*** Data to use ***

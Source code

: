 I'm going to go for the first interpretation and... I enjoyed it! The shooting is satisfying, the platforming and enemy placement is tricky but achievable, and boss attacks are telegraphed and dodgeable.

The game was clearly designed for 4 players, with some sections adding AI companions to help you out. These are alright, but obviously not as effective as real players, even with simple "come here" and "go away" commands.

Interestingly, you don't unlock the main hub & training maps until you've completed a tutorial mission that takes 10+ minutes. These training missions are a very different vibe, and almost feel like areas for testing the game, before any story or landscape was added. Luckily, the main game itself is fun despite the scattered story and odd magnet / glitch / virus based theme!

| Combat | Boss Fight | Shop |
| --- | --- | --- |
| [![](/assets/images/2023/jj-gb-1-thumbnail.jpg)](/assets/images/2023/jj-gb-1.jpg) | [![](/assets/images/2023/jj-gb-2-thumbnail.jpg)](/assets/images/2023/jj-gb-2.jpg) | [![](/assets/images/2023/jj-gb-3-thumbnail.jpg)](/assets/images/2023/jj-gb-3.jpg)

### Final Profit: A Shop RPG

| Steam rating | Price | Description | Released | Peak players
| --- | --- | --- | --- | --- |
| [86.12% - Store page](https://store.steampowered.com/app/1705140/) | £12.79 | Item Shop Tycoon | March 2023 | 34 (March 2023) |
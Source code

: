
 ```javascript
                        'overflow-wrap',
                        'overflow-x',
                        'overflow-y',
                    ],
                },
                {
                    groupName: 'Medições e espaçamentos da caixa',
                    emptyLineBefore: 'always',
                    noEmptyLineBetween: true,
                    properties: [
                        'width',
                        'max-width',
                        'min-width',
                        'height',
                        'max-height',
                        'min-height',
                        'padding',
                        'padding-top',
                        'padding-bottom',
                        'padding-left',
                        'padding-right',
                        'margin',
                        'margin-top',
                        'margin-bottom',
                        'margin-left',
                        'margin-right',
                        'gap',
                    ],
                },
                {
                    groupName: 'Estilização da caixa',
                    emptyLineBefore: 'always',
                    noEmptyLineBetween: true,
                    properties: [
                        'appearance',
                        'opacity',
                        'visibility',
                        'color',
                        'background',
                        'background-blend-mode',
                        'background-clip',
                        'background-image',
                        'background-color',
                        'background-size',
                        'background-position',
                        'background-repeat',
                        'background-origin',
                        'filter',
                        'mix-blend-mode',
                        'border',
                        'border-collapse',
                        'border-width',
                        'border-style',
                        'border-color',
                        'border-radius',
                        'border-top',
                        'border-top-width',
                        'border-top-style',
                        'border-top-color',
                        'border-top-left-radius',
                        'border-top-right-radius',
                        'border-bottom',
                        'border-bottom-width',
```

*** End of Data to use ***

Work task – For the string "margin", show each line of the entries above where it occurs.

Task solution –
                        'margin',
                        'margin-top',
                        'margin-bottom',
                        'margin-left',
                        'margin-right',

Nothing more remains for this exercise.